- _What needs to be done_:
Begin at the top of the records below and return each line exactly through the line with "(40 caractères hex) |". Skip pictures.

Items from a dataset:
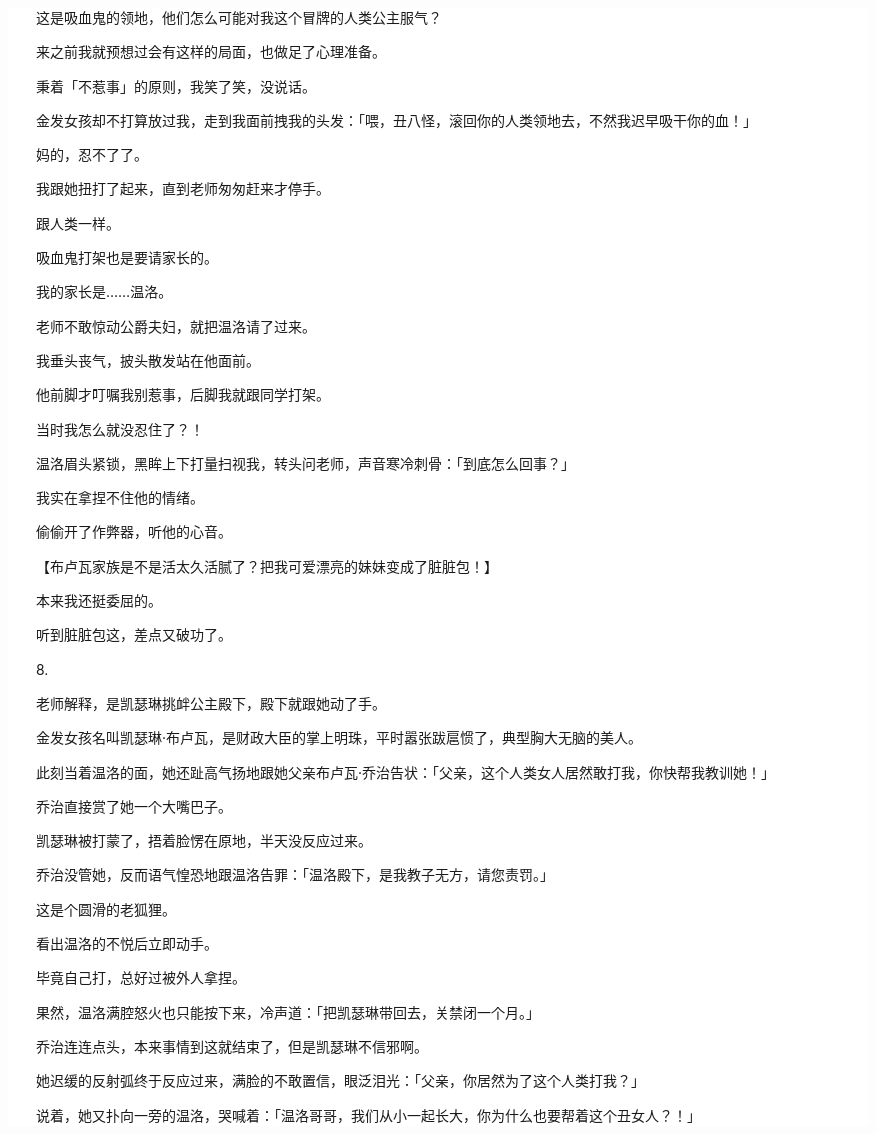 &emsp;&emsp;这是吸血鬼的领地，他们怎么可能对我这个冒牌的人类公主服气？  
  
&emsp;&emsp;来之前我就预想过会有这样的局面，也做足了心理准备。  
  
&emsp;&emsp;秉着「不惹事」的原则，我笑了笑，没说话。  
  
&emsp;&emsp;金发女孩却不打算放过我，走到我面前拽我的头发：「喂，丑八怪，滚回你的人类领地去，不然我迟早吸干你的血！」  
  
&emsp;&emsp;妈的，忍不了了。  
  
&emsp;&emsp;我跟她扭打了起来，直到老师匆匆赶来才停手。  
  
&emsp;&emsp;跟人类一样。  
  
&emsp;&emsp;吸血鬼打架也是要请家长的。  
  
&emsp;&emsp;我的家长是……温洛。  
  
&emsp;&emsp;老师不敢惊动公爵夫妇，就把温洛请了过来。  
  
&emsp;&emsp;我垂头丧气，披头散发站在他面前。  
  
&emsp;&emsp;他前脚才叮嘱我别惹事，后脚我就跟同学打架。  
  
&emsp;&emsp;当时我怎么就没忍住了？！  
  
&emsp;&emsp;温洛眉头紧锁，黑眸上下打量扫视我，转头问老师，声音寒冷刺骨：「到底怎么回事？」  
  
&emsp;&emsp;我实在拿捏不住他的情绪。  
  
&emsp;&emsp;偷偷开了作弊器，听他的心音。  
  
&emsp;&emsp;【布卢瓦家族是不是活太久活腻了？把我可爱漂亮的妹妹变成了脏脏包！】  
  
&emsp;&emsp;本来我还挺委屈的。  
  
&emsp;&emsp;听到脏脏包这，差点又破功了。  
  
&emsp;&emsp;8.  
  
&emsp;&emsp;老师解释，是凯瑟琳挑衅公主殿下，殿下就跟她动了手。  
  
&emsp;&emsp;金发女孩名叫凯瑟琳·布卢瓦，是财政大臣的掌上明珠，平时嚣张跋扈惯了，典型胸大无脑的美人。  
  
&emsp;&emsp;此刻当着温洛的面，她还趾高气扬地跟她父亲布卢瓦·乔治告状：「父亲，这个人类女人居然敢打我，你快帮我教训她！」  
  
&emsp;&emsp;乔治直接赏了她一个大嘴巴子。  
  
&emsp;&emsp;凯瑟琳被打蒙了，捂着脸愣在原地，半天没反应过来。  
  
&emsp;&emsp;乔治没管她，反而语气惶恐地跟温洛告罪：「温洛殿下，是我教子无方，请您责罚。」  
  
&emsp;&emsp;这是个圆滑的老狐狸。  
  
&emsp;&emsp;看出温洛的不悦后立即动手。  
  
&emsp;&emsp;毕竟自己打，总好过被外人拿捏。  
  
&emsp;&emsp;果然，温洛满腔怒火也只能按下来，冷声道：「把凯瑟琳带回去，关禁闭一个月。」  
  
&emsp;&emsp;乔治连连点头，本来事情到这就结束了，但是凯瑟琳不信邪啊。  
  
&emsp;&emsp;她迟缓的反射弧终于反应过来，满脸的不敢置信，眼泛泪光：「父亲，你居然为了这个人类打我？」  
  
&emsp;&emsp;说着，她又扑向一旁的温洛，哭喊着：「温洛哥哥，我们从小一起长大，你为什么也要帮着这个丑女人？！」  
  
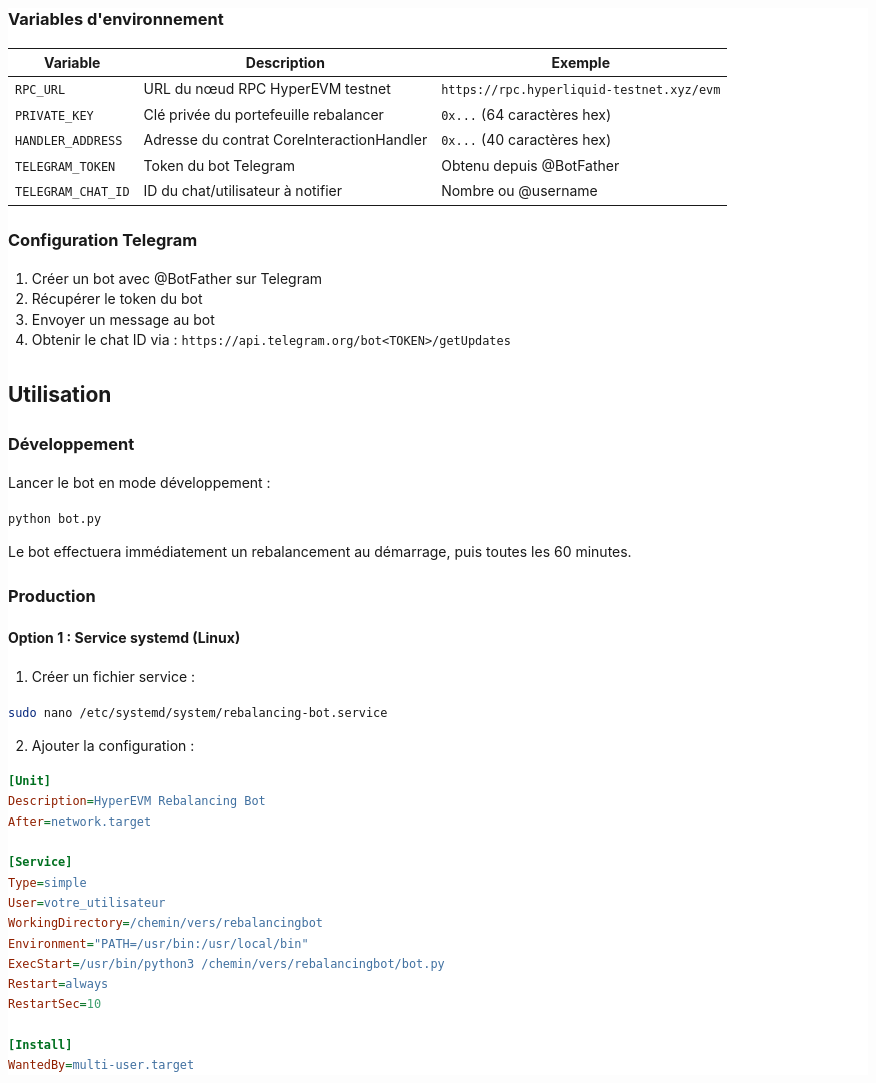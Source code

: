 ### Variables d'environnement

| Variable | Description | Exemple |
|----------|-------------|---------|
| `RPC_URL` | URL du nœud RPC HyperEVM testnet | `https://rpc.hyperliquid-testnet.xyz/evm` |
| `PRIVATE_KEY` | Clé privée du portefeuille rebalancer | `0x...` (64 caractères hex) |
| `HANDLER_ADDRESS` | Adresse du contrat CoreInteractionHandler | `0x...` (40 caractères hex) |
| `TELEGRAM_TOKEN` | Token du bot Telegram | Obtenu depuis @BotFather |
| `TELEGRAM_CHAT_ID` | ID du chat/utilisateur à notifier | Nombre ou @username |

### Configuration Telegram

1. Créer un bot avec @BotFather sur Telegram
2. Récupérer le token du bot
3. Envoyer un message au bot
4. Obtenir le chat ID via : `https://api.telegram.org/bot<TOKEN>/getUpdates`

## Utilisation

### Développement

Lancer le bot en mode développement :
```bash
python bot.py
```

Le bot effectuera immédiatement un rebalancement au démarrage, puis toutes les 60 minutes.

### Production

#### Option 1 : Service systemd (Linux)

1. Créer un fichier service :
```bash
sudo nano /etc/systemd/system/rebalancing-bot.service
```

2. Ajouter la configuration :
```ini
[Unit]
Description=HyperEVM Rebalancing Bot
After=network.target

[Service]
Type=simple
User=votre_utilisateur
WorkingDirectory=/chemin/vers/rebalancingbot
Environment="PATH=/usr/bin:/usr/local/bin"
ExecStart=/usr/bin/python3 /chemin/vers/rebalancingbot/bot.py
Restart=always
RestartSec=10

[Install]
WantedBy=multi-user.target
```
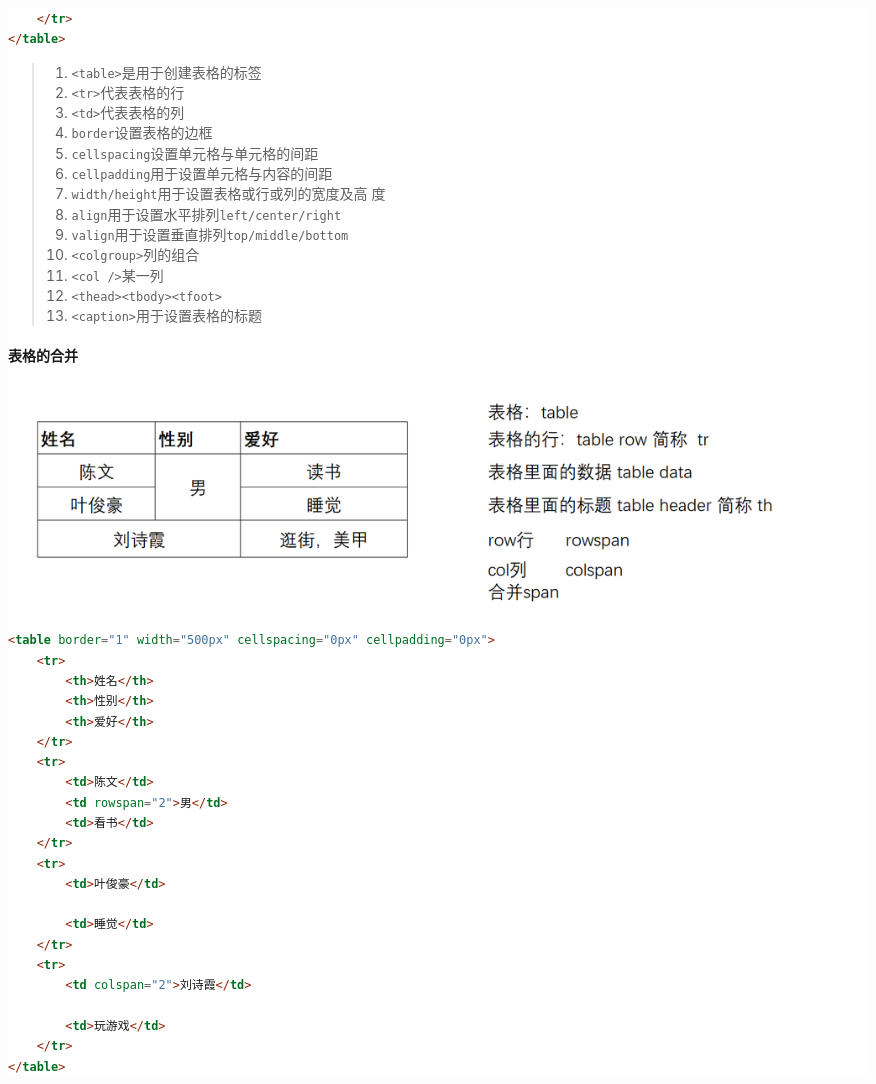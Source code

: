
 ```html
    </tr>
</table>
```



> 1. `<table>`是用于创建表格的标签
> 2. `<tr>`代表表格的行
> 3. `<td>`代表表格的列
> 4. `border`设置表格的边框
> 5. `cellspacing`设置单元格与单元格的间距
> 6. `cellpadding`用于设置单元格与内容的间距
> 7. `width/height`用于设置表格或行或列的宽度及高 度
> 8. `align`用于设置水平排列`left/center/right`
> 9. `valign`用于设置垂直排列`top/middle/bottom`
> 10. `<colgroup>`列的组合
> 11. `<col />`某一列
> 12. `<thead><tbody><tfoot>`
> 13. `<caption>`用于设置表格的标题

#### 表格的合并

![image-20220630171924632](assets/网页基本标签/image-20220630171924632.png)

```html
<table border="1" width="500px" cellspacing="0px" cellpadding="0px">
    <tr>
        <th>姓名</th>
        <th>性别</th>
        <th>爱好</th>
    </tr>
    <tr>
        <td>陈文</td>
        <td rowspan="2">男</td>
        <td>看书</td>
    </tr>
    <tr>
        <td>叶俊豪</td>

        <td>睡觉</td>
    </tr>
    <tr>
        <td colspan="2">刘诗霞</td>

        <td>玩游戏</td>
    </tr>
</table>
```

- _Response_:
 &emsp;&emsp;这是吸血鬼的领地，他们怎么可能对我这个冒牌的人类公主服气？  
  
&emsp;&emsp;来之前我就预想过会有这样的局面，也做足了心理准备。  
  
&emsp;&emsp;秉着「不惹事」的原则，我笑了笑，没说话。  
  
&emsp;&emsp;金发女孩却不打算放过我，走到我面前拽我的头发：「喂，丑八怪，滚回你的人类领地去，不然我迟早吸干你的血！」  
  
&emsp;&emsp;妈的，忍不了了。  
  
&emsp;&emsp;我跟她扭打了起来，直到老师匆匆赶来才停手。  
  
&emsp;&emsp;跟人类一样。  
  
&emsp;&emsp;吸血鬼打架也是要请家长的。  
  
&emsp;&emsp;我的家长是……温洛。  
  
&emsp;&emsp;老师不敢惊动公爵夫妇，就把温洛请了过来。  
  
&emsp;&emsp;我垂头丧气，披头散发站在他面前。  
  
&emsp;&emsp;他前脚才叮嘱我别惹事，后脚我就跟同学打架。  
  
&emsp;&emsp;当时我怎么就没忍住了？！  
  
&emsp;&emsp;温洛眉头紧锁，黑眸上下打量扫视我，转头问老师，声音寒冷刺骨：「到底怎么回事？」  
  
&emsp;&emsp;我实在拿捏不住他的情绪。  
  
&emsp;&emsp;偷偷开了作弊器，听他的心音。  
  
&emsp;&emsp;【布卢瓦家族是不是活太久活腻了？把我可爱漂亮的妹妹变成了脏脏包！】  
  
&emsp;&emsp;本来我还挺委屈的。  
  
&emsp;&emsp;听到脏脏包这，差点又破功了。  
  
&emsp;&emsp;8.  
  
&emsp;&emsp;老师解释，是凯瑟琳挑衅公主殿下，殿下就跟她动了手。  
  
&emsp;&emsp;金发女孩名叫凯瑟琳·布卢瓦，是财政大臣的掌上明珠，平时嚣张跋扈惯了，典型胸大无脑的美人。  
  
&emsp;&emsp;此刻当着温洛的面，她还趾高气扬地跟她父亲布卢瓦·乔治告状：「父亲，这个人类女人居然敢打我，你快帮我教训她！」  
  
&emsp;&emsp;乔治直接赏了她一个大嘴巴子。  
  
&emsp;&emsp;凯瑟琳被打蒙了，捂着脸愣在原地，半天没反应过来。  
  
&emsp;&emsp;乔治没管她，反而语气惶恐地跟温洛告罪：「温洛殿下，是我教子无方，请您责罚。」  
  
&emsp;&emsp;这是个圆滑的老狐狸。  
  
&emsp;&emsp;看出温洛的不悦后立即动手。  
  
&emsp;&emsp;毕竟自己打，总好过被外人拿捏。  
  
&emsp;&emsp;果然，温洛满腔怒火也只能按下来，冷声道：「把凯瑟琳带回去，关禁闭一个月。」  
  
&emsp;&emsp;乔治连连点头，本来事情到这就结束了，但是凯瑟琳不信邪啊。  
  
&emsp;&emsp;她迟缓的反射弧终于反应过来，满脸的不敢置信，眼泛泪光：「父亲，你居然为了这个人类打我？」  
  
&emsp;&emsp;说着，她又扑向一旁的温洛，哭喊着：「温洛哥哥，我们从小一起长大，你为什么也要帮着这个丑女人？！」  
  
Source code

: ### Variables d'environnement

| Variable | Description | Exemple |
|----------|-------------|---------|
| `RPC_URL` | URL du nœud RPC HyperEVM testnet | `https://rpc.hyperliquid-testnet.xyz/evm` |
| `PRIVATE_KEY` | Clé privée du portefeuille rebalancer | `0x...` (64 caractères hex) |
| `HANDLER_ADDRESS` | Adresse du contrat CoreInteractionHandler | `0x...` (40 caractères hex) |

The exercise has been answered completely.